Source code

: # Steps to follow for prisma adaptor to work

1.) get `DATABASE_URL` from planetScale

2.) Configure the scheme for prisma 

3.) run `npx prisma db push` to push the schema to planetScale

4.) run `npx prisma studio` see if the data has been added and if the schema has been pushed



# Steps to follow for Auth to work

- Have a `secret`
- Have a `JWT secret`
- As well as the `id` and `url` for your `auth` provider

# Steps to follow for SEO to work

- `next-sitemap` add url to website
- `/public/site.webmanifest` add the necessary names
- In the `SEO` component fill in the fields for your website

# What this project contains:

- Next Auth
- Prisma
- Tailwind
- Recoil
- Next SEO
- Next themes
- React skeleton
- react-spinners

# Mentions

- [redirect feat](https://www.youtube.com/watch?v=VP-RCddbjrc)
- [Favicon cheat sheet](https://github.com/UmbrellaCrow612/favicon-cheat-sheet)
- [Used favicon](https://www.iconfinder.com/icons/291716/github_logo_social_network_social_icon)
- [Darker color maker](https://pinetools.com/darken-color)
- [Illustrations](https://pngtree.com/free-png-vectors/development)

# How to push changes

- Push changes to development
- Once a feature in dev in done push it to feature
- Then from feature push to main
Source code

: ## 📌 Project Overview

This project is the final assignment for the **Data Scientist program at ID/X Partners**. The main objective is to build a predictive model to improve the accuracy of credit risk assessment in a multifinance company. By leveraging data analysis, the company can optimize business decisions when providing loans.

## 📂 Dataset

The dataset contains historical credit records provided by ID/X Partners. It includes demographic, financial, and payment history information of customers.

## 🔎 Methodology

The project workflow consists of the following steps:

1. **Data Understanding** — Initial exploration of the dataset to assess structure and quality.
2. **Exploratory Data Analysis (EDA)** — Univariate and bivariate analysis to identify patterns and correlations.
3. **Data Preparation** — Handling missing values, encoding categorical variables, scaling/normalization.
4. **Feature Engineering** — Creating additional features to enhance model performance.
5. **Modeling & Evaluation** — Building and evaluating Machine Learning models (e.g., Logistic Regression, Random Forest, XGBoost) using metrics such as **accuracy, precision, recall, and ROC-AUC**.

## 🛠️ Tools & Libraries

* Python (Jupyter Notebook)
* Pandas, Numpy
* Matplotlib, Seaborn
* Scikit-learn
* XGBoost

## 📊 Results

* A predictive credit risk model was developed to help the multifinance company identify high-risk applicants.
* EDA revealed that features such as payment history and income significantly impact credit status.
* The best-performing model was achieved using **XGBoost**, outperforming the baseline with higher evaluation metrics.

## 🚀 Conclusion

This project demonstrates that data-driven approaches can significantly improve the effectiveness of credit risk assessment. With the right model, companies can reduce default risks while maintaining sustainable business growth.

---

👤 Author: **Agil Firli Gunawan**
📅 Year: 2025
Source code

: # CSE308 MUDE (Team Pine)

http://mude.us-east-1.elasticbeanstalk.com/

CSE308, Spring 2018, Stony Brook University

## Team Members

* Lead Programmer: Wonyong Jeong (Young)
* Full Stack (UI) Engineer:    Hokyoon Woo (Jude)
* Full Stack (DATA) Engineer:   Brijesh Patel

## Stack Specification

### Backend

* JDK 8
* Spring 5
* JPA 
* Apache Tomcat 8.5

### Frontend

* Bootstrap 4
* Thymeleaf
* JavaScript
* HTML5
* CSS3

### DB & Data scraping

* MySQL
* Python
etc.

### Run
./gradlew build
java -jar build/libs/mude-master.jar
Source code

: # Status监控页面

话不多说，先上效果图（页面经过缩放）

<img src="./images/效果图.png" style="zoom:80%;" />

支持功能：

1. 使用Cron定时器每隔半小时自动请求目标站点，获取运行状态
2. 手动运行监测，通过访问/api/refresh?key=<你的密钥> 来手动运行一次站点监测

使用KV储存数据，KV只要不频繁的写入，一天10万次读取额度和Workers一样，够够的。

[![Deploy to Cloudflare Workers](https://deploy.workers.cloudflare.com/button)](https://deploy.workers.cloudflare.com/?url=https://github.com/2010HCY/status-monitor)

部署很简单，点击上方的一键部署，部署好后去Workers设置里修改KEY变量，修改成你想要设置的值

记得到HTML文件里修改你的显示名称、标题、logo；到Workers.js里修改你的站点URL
_ _ _ _ _ _ _
# [Exercise description]
Check every line of the data, and copy the ones that contain "using".

# [Answer section]
5. **Modeling & Evaluation** — Building and evaluating Machine Learning models (e.g., Logistic Regression, Random Forest, XGBoost) using metrics such as **accuracy, precision, recall, and ROC-AUC**.
* The best-performing model was achieved using **XGBoost**, outperforming the baseline with higher evaluation metrics.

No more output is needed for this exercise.